Harold would be proud of you!


----------



## robertwsimpson

SICK! (in a good way!)


----------



## nrois02

wow thats really awesome!


----------



## Buckster

Thank you kindly for the encouraging words everyone!


----------



## citjet

Wow those are terrific!  

As a side note, #5 has small drops that look like the big dipper.


----------



## Buckster

citjet said:


> Wow those are terrific!
> 
> As a side note, #5 has small drops that look like the big dipper.


Wow, cool!  I didn't even notice that!    Thanks for the kind words too!


----------



## pez

Wow, these are awesome! :thumbup::thumbup:


----------



## mooimeisie

Wow. Great job.


----------



## iolair

Love them ... the kind of thing that would be nice to buy as a poster print.


----------



## Buckster

iolair said:


> Love them ... the kind of thing that would be nice to buy as a poster print.
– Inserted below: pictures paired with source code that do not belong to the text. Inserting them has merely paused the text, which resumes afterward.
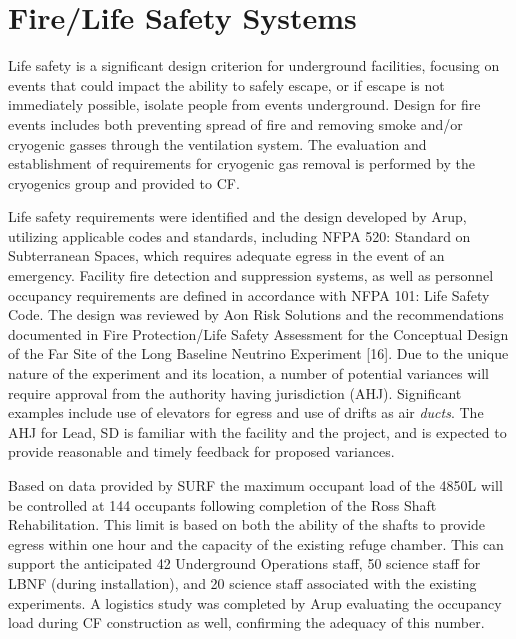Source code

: \section{Fire/Life Safety Systems }
\label{sec:fscf-und-fire}

Life safety is a significant design criterion for underground facilities, focusing on events that could impact the ability to safely escape, or if escape is not immediately possible, isolate people from events underground. Design for fire events includes both preventing spread of fire and removing smoke and/or cryogenic gasses through the ventilation system. The evaluation and establishment of requirements for cryogenic gas removal is performed by the cryogenics group and provided to CF.

Life safety requirements were identified and the design developed by Arup, utilizing applicable codes and standards, including NFPA 520: Standard on Subterranean Spaces, which requires adequate egress in the event of an emergency. Facility fire detection and suppression systems, as well as personnel occupancy requirements are defined in accordance with NFPA 101: Life Safety Code. The design was reviewed by Aon Risk Solutions and the recommendations documented in Fire Protection/Life Safety Assessment for the Conceptual Design of the Far Site of the Long Baseline Neutrino Experiment [16]. Due to the unique nature of the experiment and its location, a number of potential variances will require approval from the authority having jurisdiction (AHJ). Significant examples include use of elevators for egress and use of drifts as air \textit{ducts}. The AHJ for Lead, SD is familiar with the facility and the project, and is expected to provide reasonable and timely feedback for proposed variances.  

Based on data provided by SURF the maximum occupant load of the 4850L will be controlled at 144 occupants following completion of the Ross Shaft Rehabilitation. This limit is based on both the ability of the shafts to provide egress within one hour and the capacity of the existing refuge chamber.  This can support the anticipated 42 Underground Operations staff, 50 science staff for LBNF (during installation), and 20 science staff associated with the existing experiments. A logistics study\cite{lbnf-logistics} was completed by Arup evaluating the occupancy load during CF construction as well, confirming the adequacy of this number.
Just let me know which one(s) and I'll put it/them up in my store for you and throw you a link.  You can get it on prints, posters, murals, postcards, postage stamps, mouse pads, stationary, coffee cups, beer steins, t-shirts, sweatshirts, hats, shoes, skateboards, even doggie sweaters.


----------



## Bellaboo

Wow, love them all, but I think I like the first one the best!


----------



## UUilliam

#5 or #7 would be awesome!!!! on a skateboard btw..


----------



## v-dubber

number 6

def my favorite


----------



## DReali

Very cool!!!! wish i had a macro lens now 
Did you use skimmed or whole?


----------



## DReali

#5 has been nominated for POM


----------



## Ancike

Wow, I love them!


----------



## Buckster

DReali said:


> Very cool!!!! wish i had a macro lens now
> Did you use skimmed or whole?


2% 



DReali said:


> #5 has been nominated for POM


Wow!  Thank you kindly!


----------



## JohnnyL

Wow! I like the colors in #5 best.

Do you mind telling me how you took these photos? I always though you just wait behind your camera and click as soon as you see the splash but you did it with a 2 second shutter speed?


----------



## Buckster

JohnnyL said:


> Wow! I like the colors in #5 best.
> 
> Do you mind telling me how you took these photos? I always though you just wait behind your camera and click as soon as you see the splash but you did it with a 2 second shutter speed?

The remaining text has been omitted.